• EXERCISE PROMPT: Needed from the data below: all lines that contain the word "theaters".
::::::
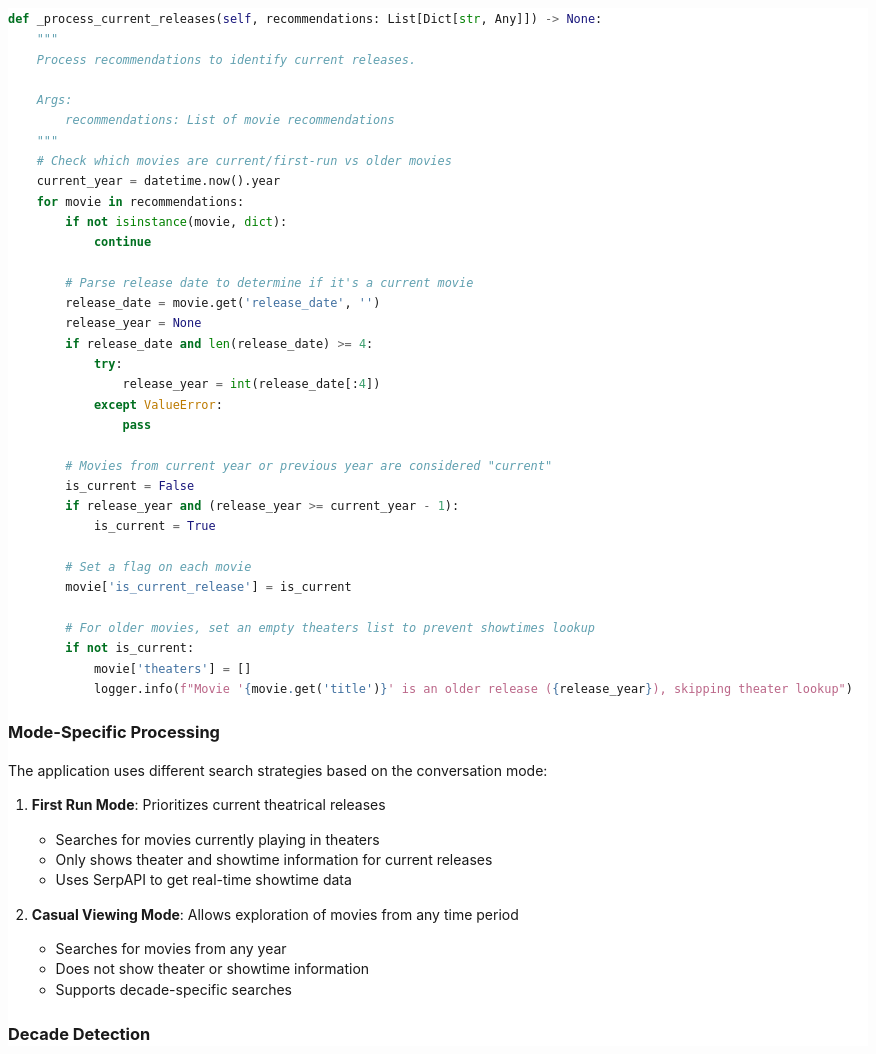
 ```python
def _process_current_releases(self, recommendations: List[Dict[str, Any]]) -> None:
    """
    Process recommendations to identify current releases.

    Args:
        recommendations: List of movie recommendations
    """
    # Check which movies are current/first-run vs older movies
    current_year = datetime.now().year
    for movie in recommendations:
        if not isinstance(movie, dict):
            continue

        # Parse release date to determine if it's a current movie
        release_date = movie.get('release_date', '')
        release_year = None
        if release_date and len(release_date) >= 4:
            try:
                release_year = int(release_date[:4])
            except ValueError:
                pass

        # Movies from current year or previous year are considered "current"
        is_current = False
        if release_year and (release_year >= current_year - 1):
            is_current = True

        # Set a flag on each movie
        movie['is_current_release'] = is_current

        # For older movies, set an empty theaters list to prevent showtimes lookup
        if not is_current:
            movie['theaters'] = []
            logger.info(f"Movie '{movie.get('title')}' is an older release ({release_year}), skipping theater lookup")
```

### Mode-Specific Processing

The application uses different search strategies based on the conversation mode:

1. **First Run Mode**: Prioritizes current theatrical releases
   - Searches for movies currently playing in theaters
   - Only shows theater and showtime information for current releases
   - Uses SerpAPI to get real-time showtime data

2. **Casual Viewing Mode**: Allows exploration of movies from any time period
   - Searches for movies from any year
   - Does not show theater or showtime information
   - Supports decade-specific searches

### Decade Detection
::::::
• PROBLEM SOLUTION:
        # For older movies, set an empty theaters list to prevent showtimes lookup
            movie['theaters'] = []
   - Searches for movies currently playing in theaters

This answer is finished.